--- What to produce ---
All of the data should be repeated exactly; pictures are not part of the copy.

───── Records shown

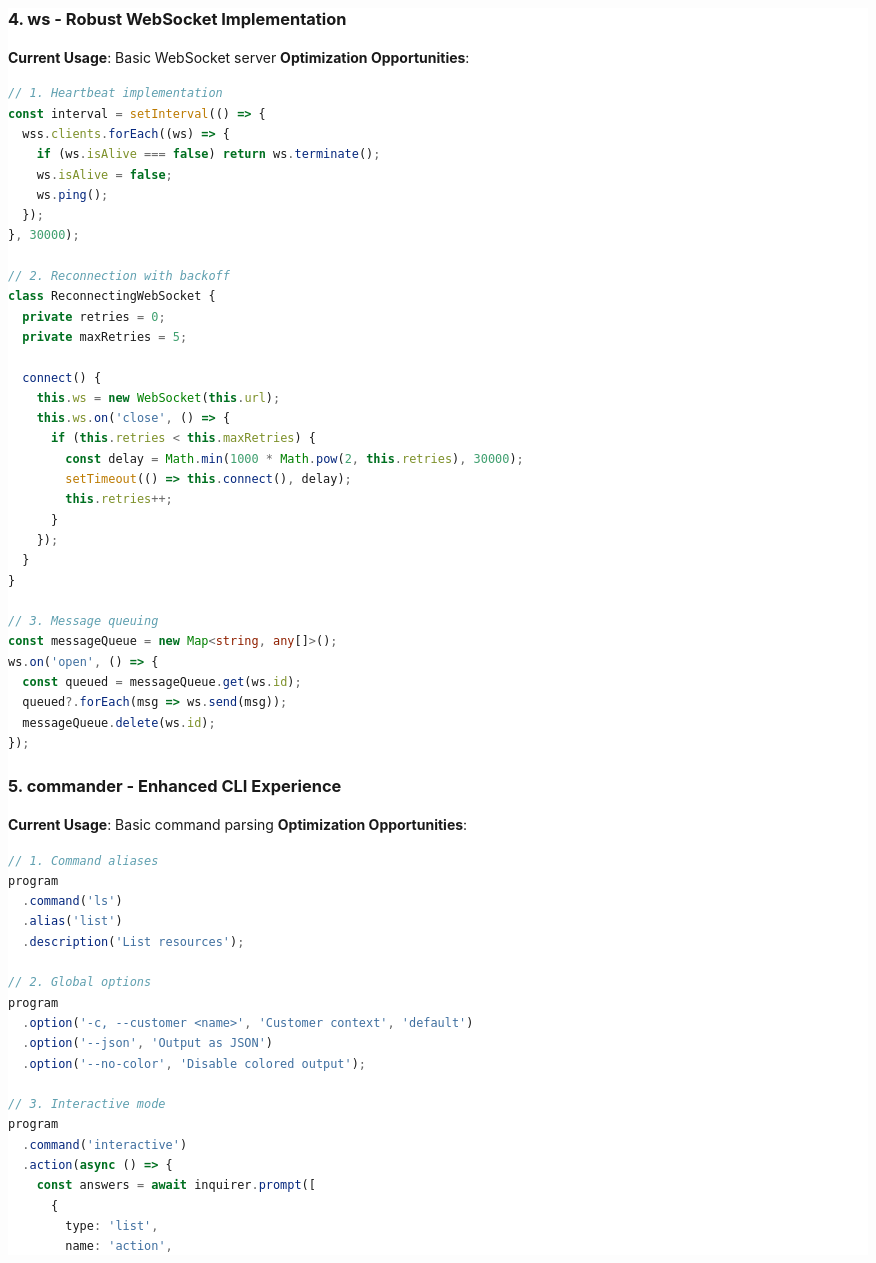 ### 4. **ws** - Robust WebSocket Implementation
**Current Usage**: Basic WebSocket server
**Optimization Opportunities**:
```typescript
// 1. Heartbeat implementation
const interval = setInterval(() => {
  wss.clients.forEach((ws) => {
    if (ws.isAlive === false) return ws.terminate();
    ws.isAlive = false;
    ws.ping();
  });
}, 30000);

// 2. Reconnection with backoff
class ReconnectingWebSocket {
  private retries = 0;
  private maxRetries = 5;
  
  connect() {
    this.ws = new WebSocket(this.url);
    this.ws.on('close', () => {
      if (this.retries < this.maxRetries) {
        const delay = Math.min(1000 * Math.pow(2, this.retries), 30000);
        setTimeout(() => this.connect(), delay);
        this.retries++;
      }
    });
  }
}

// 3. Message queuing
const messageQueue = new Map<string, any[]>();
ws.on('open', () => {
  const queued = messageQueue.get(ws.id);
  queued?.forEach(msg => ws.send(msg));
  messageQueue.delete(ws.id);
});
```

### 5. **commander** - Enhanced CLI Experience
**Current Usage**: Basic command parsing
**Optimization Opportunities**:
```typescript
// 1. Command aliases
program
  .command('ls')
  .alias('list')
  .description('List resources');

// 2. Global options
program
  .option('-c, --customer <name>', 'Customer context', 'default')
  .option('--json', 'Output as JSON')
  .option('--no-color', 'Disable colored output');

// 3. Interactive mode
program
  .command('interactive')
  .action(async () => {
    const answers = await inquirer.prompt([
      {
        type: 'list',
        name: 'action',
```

──────────

--- Your solution ---
 ### 4. **ws** - Robust WebSocket Implementation
**Current Usage**: Basic WebSocket server
**Optimization Opportunities**:
```typescript
// 1. Heartbeat implementation
const interval = setInterval(() => {
  wss.clients.forEach((ws) => {
    if (ws.isAlive === false) return ws.terminate();
    ws.isAlive = false;
    ws.ping();
  });
}, 30000);

// 2. Reconnection with backoff
class ReconnectingWebSocket {
  private retries = 0;
  private maxRetries = 5;
  
  connect() {
    this.ws = new WebSocket(this.url);
    this.ws.on('close', () => {
      if (this.retries < this.maxRetries) {
        const delay = Math.min(1000 * Math.pow(2, this.retries), 30000);
        setTimeout(() => this.connect(), delay);
        this.retries++;
      }
    });
  }
}

// 3. Message queuing
const messageQueue = new Map<string, any[]>();
ws.on('open', () => {
  const queued = messageQueue.get(ws.id);
  queued?.forEach(msg => ws.send(msg));
  messageQueue.delete(ws.id);
});
```

### 5. **commander** - Enhanced CLI Experience
**Current Usage**: Basic command parsing
**Optimization Opportunities**:
```typescript
// 1. Command aliases
program
  .command('ls')
  .alias('list')
  .description('List resources');

// 2. Global options
program
  .option('-c, --customer <name>', 'Customer context', 'default')
  .option('--json', 'Output as JSON')
  .option('--no-color', 'Disable colored output');

// 3. Interactive mode
program
  .command('interactive')
  .action(async () => {
    const answers = await inquirer.prompt([
      {
        type: 'list',
        name: 'action',
```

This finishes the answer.